The Echoed

by Patrick Fiorilli

Artwork by Alex Cerebella

            Just in front of Abel and Crawford’s Appliances, in the southwest corner of the city square, there stands a flagpole. Raised in the midst of the Great War to show support for our boys on the front, it had, in the seven years since its construction, become somewhat of an overly patriotic eyesore. The flag itself – purchased in such a nationalistic fervor – was much too large for the pole, which just barely met the tops of the surrounding buildings, and so it hung in perpetual apathy over its tiny plot of the home of the brave.

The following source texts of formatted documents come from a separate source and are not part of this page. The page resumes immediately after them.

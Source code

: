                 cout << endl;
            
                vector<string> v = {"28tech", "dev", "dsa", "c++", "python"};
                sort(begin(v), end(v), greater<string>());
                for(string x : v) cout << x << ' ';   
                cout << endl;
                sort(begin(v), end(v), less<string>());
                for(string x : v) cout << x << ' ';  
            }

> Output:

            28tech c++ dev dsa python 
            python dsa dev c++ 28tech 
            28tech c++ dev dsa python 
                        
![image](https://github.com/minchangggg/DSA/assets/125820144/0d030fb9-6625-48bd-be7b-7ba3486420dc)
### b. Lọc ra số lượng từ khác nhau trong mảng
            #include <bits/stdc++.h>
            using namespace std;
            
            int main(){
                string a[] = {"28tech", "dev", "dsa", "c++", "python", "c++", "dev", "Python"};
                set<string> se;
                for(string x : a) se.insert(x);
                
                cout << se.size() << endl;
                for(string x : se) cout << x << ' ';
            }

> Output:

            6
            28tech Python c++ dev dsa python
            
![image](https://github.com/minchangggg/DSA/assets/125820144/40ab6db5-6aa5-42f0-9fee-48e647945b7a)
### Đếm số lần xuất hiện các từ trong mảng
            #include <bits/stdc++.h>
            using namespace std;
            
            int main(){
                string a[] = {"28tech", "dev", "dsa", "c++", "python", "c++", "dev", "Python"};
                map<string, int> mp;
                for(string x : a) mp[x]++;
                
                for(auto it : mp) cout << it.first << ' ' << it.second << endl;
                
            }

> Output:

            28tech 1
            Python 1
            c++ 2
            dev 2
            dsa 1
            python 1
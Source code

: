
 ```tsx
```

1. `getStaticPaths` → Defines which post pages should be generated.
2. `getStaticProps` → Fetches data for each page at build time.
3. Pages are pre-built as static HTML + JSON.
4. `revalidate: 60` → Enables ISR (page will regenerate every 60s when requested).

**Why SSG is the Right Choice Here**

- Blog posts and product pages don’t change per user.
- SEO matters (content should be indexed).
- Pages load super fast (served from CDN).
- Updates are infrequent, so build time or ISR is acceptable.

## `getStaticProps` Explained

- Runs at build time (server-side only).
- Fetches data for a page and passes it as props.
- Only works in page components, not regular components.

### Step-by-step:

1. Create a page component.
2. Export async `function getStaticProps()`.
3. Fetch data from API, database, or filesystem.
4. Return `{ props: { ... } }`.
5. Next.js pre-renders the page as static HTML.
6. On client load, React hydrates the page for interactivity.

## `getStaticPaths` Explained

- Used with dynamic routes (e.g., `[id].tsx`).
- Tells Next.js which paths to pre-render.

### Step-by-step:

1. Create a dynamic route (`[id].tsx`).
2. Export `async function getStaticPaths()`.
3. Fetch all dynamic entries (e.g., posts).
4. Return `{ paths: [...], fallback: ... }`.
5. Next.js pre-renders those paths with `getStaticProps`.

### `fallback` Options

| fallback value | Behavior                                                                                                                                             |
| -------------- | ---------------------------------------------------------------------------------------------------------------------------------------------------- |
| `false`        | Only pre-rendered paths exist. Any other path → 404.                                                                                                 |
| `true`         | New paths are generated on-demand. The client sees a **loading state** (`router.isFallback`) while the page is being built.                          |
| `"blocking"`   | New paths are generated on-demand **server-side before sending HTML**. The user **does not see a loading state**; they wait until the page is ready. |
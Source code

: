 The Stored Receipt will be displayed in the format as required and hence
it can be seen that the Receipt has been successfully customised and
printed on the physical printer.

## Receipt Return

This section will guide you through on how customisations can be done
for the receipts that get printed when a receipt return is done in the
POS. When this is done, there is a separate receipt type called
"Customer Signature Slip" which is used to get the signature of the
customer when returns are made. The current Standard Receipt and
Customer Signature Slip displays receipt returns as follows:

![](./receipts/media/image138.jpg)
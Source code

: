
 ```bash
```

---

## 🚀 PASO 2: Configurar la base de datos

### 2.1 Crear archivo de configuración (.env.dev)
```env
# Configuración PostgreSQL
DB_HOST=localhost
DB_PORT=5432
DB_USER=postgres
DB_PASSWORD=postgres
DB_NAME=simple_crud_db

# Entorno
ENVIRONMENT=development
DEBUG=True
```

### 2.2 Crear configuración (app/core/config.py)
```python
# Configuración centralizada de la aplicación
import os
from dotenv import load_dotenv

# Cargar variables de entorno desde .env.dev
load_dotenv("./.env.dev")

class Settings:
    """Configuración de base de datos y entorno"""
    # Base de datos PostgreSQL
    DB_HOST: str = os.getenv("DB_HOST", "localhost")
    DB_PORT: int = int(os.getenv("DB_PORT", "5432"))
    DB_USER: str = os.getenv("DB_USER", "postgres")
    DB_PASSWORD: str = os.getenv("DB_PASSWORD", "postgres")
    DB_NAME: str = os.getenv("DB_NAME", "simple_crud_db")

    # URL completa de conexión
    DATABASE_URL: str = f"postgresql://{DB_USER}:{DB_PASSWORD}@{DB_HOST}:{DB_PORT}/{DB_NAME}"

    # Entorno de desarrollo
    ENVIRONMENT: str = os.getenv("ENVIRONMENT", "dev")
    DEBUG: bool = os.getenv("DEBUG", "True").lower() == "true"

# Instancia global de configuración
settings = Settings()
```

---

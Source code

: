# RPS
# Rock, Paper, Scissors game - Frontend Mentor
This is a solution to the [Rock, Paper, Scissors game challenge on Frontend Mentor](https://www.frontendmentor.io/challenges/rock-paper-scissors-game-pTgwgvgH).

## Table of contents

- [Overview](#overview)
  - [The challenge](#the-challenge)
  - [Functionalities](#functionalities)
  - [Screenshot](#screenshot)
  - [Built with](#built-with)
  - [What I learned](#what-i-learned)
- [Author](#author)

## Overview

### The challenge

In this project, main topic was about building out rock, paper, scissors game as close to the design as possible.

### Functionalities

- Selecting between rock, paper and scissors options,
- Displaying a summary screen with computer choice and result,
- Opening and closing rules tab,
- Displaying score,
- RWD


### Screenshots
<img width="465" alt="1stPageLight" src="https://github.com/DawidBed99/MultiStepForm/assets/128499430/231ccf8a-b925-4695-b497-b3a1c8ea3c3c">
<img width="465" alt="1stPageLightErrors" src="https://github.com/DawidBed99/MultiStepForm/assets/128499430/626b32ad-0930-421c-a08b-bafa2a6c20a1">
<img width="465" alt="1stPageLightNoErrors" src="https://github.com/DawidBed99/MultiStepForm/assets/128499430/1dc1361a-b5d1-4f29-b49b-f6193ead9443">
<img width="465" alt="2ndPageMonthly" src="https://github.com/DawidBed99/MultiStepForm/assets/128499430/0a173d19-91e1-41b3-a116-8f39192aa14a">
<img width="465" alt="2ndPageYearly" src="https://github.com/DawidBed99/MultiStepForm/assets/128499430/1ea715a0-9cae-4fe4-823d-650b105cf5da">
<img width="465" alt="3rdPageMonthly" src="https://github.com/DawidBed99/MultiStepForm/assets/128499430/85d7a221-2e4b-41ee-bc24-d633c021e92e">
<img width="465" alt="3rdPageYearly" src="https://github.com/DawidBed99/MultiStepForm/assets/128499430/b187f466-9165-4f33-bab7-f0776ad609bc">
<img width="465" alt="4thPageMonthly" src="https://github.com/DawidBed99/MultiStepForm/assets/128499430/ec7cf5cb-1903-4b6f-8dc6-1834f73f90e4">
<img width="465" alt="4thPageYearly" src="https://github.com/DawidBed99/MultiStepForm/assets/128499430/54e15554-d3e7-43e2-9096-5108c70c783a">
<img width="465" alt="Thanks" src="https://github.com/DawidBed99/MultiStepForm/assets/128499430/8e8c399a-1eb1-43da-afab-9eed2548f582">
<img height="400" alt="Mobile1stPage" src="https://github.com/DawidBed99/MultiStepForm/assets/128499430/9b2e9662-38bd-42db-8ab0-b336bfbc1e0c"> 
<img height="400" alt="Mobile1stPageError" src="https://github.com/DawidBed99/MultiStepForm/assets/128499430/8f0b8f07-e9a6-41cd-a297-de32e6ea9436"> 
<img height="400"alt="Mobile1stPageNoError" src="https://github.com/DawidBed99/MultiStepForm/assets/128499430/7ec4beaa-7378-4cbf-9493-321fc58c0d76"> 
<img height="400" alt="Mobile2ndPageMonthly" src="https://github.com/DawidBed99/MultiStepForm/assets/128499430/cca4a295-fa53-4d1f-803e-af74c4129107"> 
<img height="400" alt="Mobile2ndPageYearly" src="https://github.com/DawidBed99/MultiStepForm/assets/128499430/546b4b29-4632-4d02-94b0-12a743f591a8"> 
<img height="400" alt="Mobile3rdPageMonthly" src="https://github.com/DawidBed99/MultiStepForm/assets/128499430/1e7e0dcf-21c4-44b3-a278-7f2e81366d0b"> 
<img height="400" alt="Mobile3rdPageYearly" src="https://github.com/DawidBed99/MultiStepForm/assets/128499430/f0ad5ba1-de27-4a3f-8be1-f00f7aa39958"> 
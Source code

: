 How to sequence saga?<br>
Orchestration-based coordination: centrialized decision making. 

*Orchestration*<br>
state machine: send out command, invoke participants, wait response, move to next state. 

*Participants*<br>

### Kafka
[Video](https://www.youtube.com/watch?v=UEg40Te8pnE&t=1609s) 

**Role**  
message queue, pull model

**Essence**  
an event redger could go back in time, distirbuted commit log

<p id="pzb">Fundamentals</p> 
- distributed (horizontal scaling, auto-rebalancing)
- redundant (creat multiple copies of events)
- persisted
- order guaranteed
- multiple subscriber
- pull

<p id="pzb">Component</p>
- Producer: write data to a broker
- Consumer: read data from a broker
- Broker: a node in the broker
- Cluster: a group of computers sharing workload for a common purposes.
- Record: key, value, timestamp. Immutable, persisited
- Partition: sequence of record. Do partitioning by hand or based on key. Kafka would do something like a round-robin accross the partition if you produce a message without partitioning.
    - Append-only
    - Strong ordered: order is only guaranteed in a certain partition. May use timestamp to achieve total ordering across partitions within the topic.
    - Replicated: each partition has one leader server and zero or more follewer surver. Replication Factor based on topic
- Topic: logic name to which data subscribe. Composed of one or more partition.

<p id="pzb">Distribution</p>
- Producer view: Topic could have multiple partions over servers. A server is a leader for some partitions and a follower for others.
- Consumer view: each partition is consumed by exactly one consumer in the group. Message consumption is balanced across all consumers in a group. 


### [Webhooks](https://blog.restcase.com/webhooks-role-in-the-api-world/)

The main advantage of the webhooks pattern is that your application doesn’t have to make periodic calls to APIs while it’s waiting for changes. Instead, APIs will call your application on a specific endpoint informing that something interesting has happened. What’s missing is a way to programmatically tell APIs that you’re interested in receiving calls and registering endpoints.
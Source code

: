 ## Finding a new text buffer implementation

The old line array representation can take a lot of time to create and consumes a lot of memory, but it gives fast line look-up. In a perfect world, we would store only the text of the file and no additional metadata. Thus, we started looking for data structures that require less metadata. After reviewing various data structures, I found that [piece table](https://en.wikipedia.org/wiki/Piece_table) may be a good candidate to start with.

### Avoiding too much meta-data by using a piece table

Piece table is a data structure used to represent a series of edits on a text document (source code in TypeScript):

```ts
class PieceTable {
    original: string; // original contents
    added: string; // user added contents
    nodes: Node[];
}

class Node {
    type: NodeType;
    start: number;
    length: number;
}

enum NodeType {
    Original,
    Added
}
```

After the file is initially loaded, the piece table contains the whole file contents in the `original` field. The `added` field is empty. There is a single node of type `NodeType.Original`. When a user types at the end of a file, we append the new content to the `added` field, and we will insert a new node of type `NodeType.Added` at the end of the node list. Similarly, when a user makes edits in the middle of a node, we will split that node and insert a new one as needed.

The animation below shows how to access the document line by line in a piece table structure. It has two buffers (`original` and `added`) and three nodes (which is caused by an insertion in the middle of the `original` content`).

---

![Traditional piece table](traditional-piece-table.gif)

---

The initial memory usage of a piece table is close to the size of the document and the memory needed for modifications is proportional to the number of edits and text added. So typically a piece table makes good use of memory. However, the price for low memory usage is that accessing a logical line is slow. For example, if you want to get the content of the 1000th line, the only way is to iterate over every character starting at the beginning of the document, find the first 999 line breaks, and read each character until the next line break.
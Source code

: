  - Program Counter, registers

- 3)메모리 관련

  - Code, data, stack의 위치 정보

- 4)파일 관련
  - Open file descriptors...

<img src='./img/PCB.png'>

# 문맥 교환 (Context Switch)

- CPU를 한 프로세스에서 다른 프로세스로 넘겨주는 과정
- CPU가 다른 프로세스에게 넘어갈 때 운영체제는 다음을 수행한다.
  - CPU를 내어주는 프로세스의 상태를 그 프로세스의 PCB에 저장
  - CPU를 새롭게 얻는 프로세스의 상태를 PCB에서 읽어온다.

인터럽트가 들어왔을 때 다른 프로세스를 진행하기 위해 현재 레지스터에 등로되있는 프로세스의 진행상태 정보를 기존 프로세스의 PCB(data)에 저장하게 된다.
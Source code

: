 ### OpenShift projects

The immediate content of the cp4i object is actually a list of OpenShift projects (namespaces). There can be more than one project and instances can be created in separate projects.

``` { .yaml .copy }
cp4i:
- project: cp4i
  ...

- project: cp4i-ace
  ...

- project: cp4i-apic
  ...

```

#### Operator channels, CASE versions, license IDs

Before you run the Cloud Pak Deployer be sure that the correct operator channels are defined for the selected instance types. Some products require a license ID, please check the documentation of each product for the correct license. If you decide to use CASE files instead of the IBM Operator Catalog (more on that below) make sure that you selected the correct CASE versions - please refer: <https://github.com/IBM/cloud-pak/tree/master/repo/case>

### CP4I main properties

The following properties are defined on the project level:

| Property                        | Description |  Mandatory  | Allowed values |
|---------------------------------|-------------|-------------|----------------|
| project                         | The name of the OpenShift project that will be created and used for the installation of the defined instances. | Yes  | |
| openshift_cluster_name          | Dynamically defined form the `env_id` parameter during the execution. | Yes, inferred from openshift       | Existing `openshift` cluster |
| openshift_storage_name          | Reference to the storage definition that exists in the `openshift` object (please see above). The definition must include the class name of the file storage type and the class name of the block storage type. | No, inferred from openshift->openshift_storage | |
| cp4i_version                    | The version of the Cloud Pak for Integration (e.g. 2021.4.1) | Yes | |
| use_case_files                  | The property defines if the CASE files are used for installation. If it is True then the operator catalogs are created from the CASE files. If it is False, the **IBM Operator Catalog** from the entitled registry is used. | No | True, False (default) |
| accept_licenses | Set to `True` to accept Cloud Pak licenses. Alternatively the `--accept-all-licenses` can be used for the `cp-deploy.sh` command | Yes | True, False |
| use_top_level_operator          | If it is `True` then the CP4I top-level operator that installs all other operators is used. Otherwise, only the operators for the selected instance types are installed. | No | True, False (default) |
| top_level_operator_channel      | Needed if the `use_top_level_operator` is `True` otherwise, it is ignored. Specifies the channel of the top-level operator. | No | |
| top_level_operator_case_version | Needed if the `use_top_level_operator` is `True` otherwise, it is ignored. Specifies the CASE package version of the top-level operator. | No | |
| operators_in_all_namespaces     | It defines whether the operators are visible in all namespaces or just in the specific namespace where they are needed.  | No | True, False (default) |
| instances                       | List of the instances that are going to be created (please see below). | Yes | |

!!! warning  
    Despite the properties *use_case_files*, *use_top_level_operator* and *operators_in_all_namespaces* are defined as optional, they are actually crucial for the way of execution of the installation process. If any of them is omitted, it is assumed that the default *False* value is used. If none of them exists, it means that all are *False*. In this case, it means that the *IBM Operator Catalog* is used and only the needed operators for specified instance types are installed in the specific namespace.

            I considered the implications of this as I sat atop that pole this morning, perched on a wooden platform at its peak. Mr. Crawford and Mr. Abel, in their continuing quest for market domination, had taken to advertising through whatever fads filtered down from Philadelphia. This month, it was flagpole sitting which had almost overnight become the hottest form of street performance on the east coast. A friend of mine had seen them advertise for the position and, knowing my penchant for reckless stunts and easy money, informed me of it. The job lasted for 19 hours – nowhere near the record at this point – but it paid well and I wasn’t looking to have my name in the books anyway, so I took it.

            For entertainment I was given yesterday’s newspaper and for sustenance a bucket of water. I was told I could have a bathroom break only when absolutely necessary so I decided to carefully ration the water and, quite frankly, I wasn’t particularly keen on reading hackneyed local news, so I passed the time by taking in my surroundings.

            The early morning clouds hung low with vapor. Too thin for risk of rain, they tethered themselves together with thin strands of grey. Here and there slim rays of sunlight broke through and diffused into the antemeridian gloom.

            Glancing lower, I could see the square in all its uncharacteristic silence. Without the commotion of commerce it seemed larger – the space between the buildings uncomfortably vast, like they were unwillingly pulled apart. I was thankful to see people begin to filter in and fill the void.

            At first only a trickle of young businessmen passed by. They took long confident strides, inhaling deeply with each step, like they wanted everyone to know how much they loved the morning air. Not a one glanced up at me.

            Then came the older men who, thinking on it, were probably the bosses the younger men were trying to impress with punctuality. They kept their hats turned down and their coat collars turned up like they were trying to block out the rest of the world. Some looked lost in contemplation, others lost in life. Their bodies seemed to hang down from their heads rather than hold them up. I corrected my own posture in response.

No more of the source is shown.